Chapitre un : 🩸

~Trois ans plus tôt, village d'Artémis~

Je me réveille, les yeux larmoyants, et les poumons en feu. Une main me tire par le bras, et je crois entendre un hurlement de terreur avant qu'une voix caverneuse me hurle.

-Artémis ! Debout, le village est attaqué ! Vite, habille toi, et cours aider ta mère à repousser nos assaillants !

Mon père semble effrayé. Jamais, je dis bien jamais, je n'ai vu mon père avoir peur ! Je sens qu'il se passe quelque chose de bien différent des autres attaques.

Je me redresse difficilement, et je peux voir que le feu à pris possession des meubles de ma chambre. Le son d'une corne de brume se fait entendre entre les hurlements et les bruits d'armes qui s'entrechoquent, signe que nos lignes de défense faiblissent. L'ennemi est aux portes de la ville, ils ne vont pas tarder à y entrer. Ils nous ont pris par surprise, nous ne nous y attendions pas.

La rage dévore mon corps, et je dévale l'escalier de chez moi. J'évite autant que je peux les flammes qui me lèchent les bras, tenant d'une main mon épée, de l'autre mon écharpe, plaquée sur ma bouche. La fumée est épaisse, et mes yeux brûlent, j'ai du mal à trouver la porte de sortie.
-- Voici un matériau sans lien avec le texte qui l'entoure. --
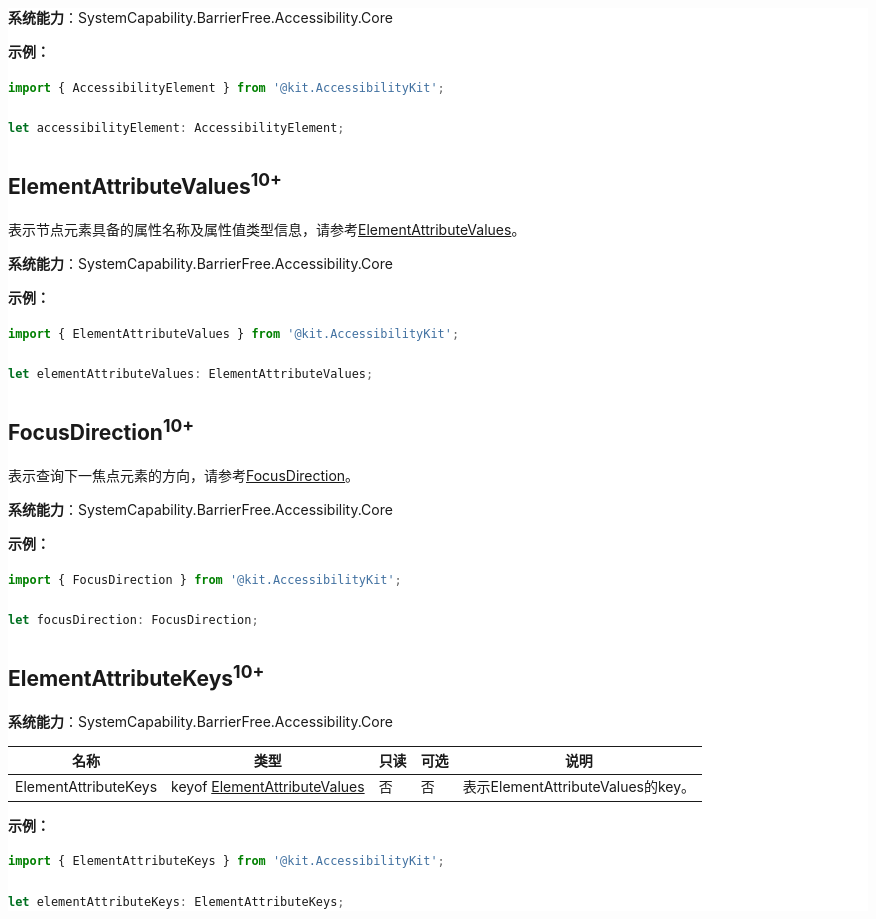 **系统能力**：SystemCapability.BarrierFree.Accessibility.Core

**示例：**

```ts
import { AccessibilityElement } from '@kit.AccessibilityKit';

let accessibilityElement: AccessibilityElement;
```

## ElementAttributeValues<sup>10+</sup>

表示节点元素具备的属性名称及属性值类型信息，请参考[ElementAttributeValues](js-apis-inner-application-accessibilityExtensionContext.md#elementattributevalues)。

**系统能力**：SystemCapability.BarrierFree.Accessibility.Core

**示例：**

```ts
import { ElementAttributeValues } from '@kit.AccessibilityKit';

let elementAttributeValues: ElementAttributeValues;
```

## FocusDirection<sup>10+</sup>

表示查询下一焦点元素的方向，请参考[FocusDirection](js-apis-inner-application-accessibilityExtensionContext.md#focusdirection)。

**系统能力**：SystemCapability.BarrierFree.Accessibility.Core

**示例：**

```ts
import { FocusDirection } from '@kit.AccessibilityKit';

let focusDirection: FocusDirection;
```

## ElementAttributeKeys<sup>10+</sup>

**系统能力**：SystemCapability.BarrierFree.Accessibility.Core

| 名称      | 类型                                                                                                                   | 只读   | 可选   | 说明                                                 |
| ------- |----------------------------------------------------------------------------------------------------------------------| ---- | ---- |----------------------------------------------------|
| ElementAttributeKeys | keyof [ElementAttributeValues](js-apis-inner-application-accessibilityExtensionContext.md#elementattributevalues) | 否    | 否    | 表示ElementAttributeValues的key。 |


**示例：**

```ts
import { ElementAttributeKeys } from '@kit.AccessibilityKit';

let elementAttributeKeys: ElementAttributeKeys;
```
Quand, enfin, je sors, l'effroi me saisit. Le village s'écroule, emportant des familles avec lui. Je peux entendre des cris de nourrisson sous les décombres de la maison voisine de la mienne. Je cours aussi vite que je peux sauver le pauvre enfant, qui est allongé dans son berceau, le plafond miraculeusement encore en place au dessus de lui. En essayant retrouver le bambin, j'enjambe les cadavres de sa famille, surpris trop tard par l'attaque. Je ne prends pas le temps de les plaindre que le plafond grince, menaçant de s'écrouler sur l'enfant.

Je bondis, esquive les gravas qui s'écroulent autour de moi, récupère le nourrisson, et m'extirpe de la maison écroulée. Je prends quelques secondes de répit, puis cache l'enfant dans le puit vide en promettant de revenir vivante le chercher.
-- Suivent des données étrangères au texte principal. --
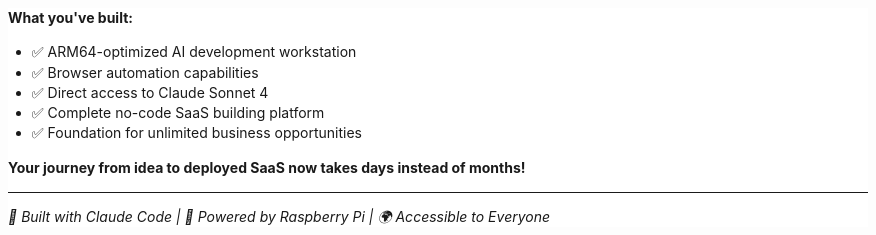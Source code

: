 **What you've built:**
- ✅ ARM64-optimized AI development workstation
- ✅ Browser automation capabilities
- ✅ Direct access to Claude Sonnet 4
- ✅ Complete no-code SaaS building platform
- ✅ Foundation for unlimited business opportunities

**Your journey from idea to deployed SaaS now takes days instead of months!**

---

*🚀 Built with Claude Code | 💪 Powered by Raspberry Pi | 🌍 Accessible to Everyone*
Ma mère, sur la place principale, se bat contre trois barbares. Je me place à ses côtés, et elle me gratifie d'un regard qui veut tout dire. Elle faiblit. Je ne peux lui répondre qu'une épée jaillit sous sa cage thoracique. Son regard se baisse vers l'arme, avant de remonter sur mon visage et de me sourire une dernière fois. Elle tombe.

Les combats font rage autour de moi, je n'ai le temps de pleurer ma mère. Un chevalier ennemi me menace du tranchant de sa lame, et je réplique comme je peux.
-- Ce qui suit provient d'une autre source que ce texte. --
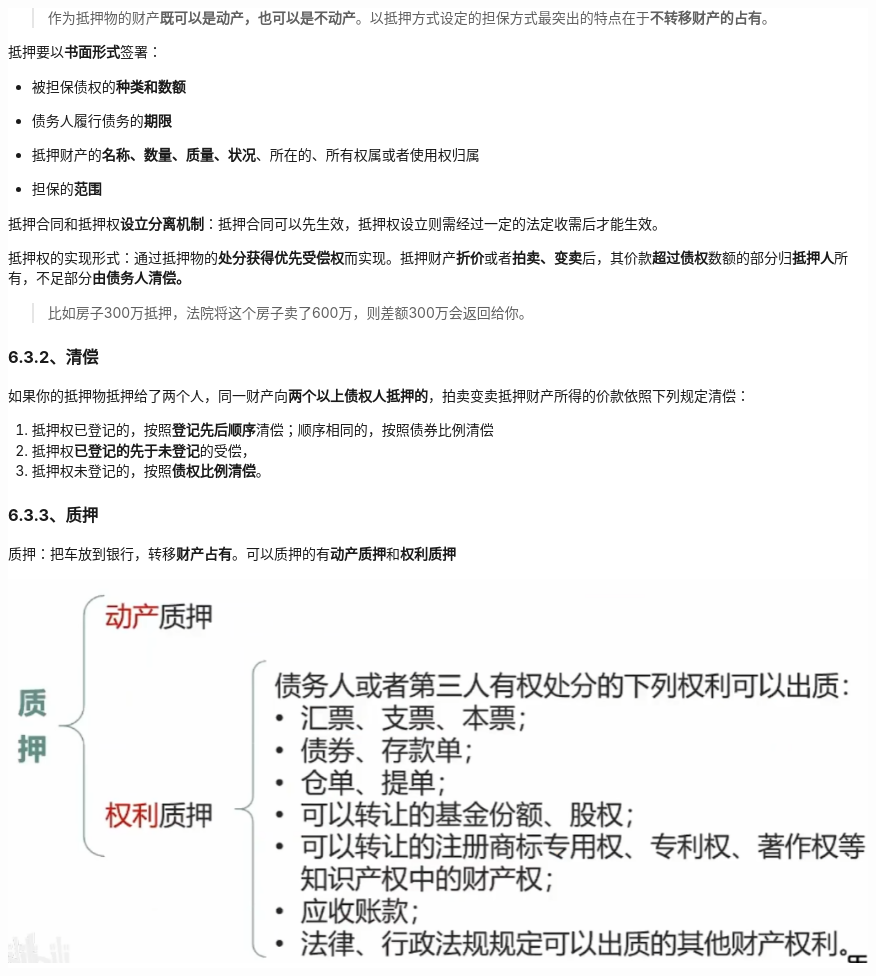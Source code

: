 > 作为抵押物的财产**既可以是动产，也可以是不动产**。以抵押方式设定的担保方式最突出的特点在于**不转移财产的占有**。

抵押要以**书面形式**签署：

- 被担保债权的**种类和数额**

- 债务人履行债务的**期限**

- 抵押财产的**名称、数量、质量、状况**、所在的、所有权属或者使用权归属
- 担保的**范围**

抵押合同和抵押权**设立分离机制**：抵押合同可以先生效，抵押权设立则需经过一定的法定收需后才能生效。

抵押权的实现形式：通过抵押物的**处分获得优先受偿权**而实现。抵押财产**折价**或者**拍卖、变卖**后，其价款**超过债权**数额的部分归**抵押人**所有，不足部分**由债务人清偿。**



> 比如房子300万抵押，法院将这个房子卖了600万，则差额300万会返回给你。



### 6.3.2、清偿

如果你的抵押物抵押给了两个人，同一财产向**两个以上债权人抵押的**，拍卖变卖抵押财产所得的价款依照下列规定清偿：

1. 抵押权已登记的，按照**登记先后顺序**清偿；顺序相同的，按照债券比例清偿
2. 抵押权**已登记的先于未登记**的受偿，
3. 抵押权未登记的，按照**债权比例清偿**。





### 6.3.3、质押

质押：把车放到银行，转移**财产占有**。可以质押的有**动产质押**和**权利质押**



![](04_法律法规.assets/12.png)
De fil en aiguille, mes semblables pleuvent sous les attaques ennemies. D'un instinct de survie, je me résous à abandonner ce qu'il reste de survivants pour avoir l'espoir de rester en vie. Je trouve, à l'extérieur du cercle d'habitation, une petite grotte, que je bouche à l'aide de quelques pierres.

Une heure passe. Puis deux. Puis trois. À partir de cet instant, je perd toute notion du temps. Je ne sais combien de temps est passé, mais au bout d'un moment qui m'a parut interminable, je jette un coup d'œil à l'extérieur de mon abri de fortune.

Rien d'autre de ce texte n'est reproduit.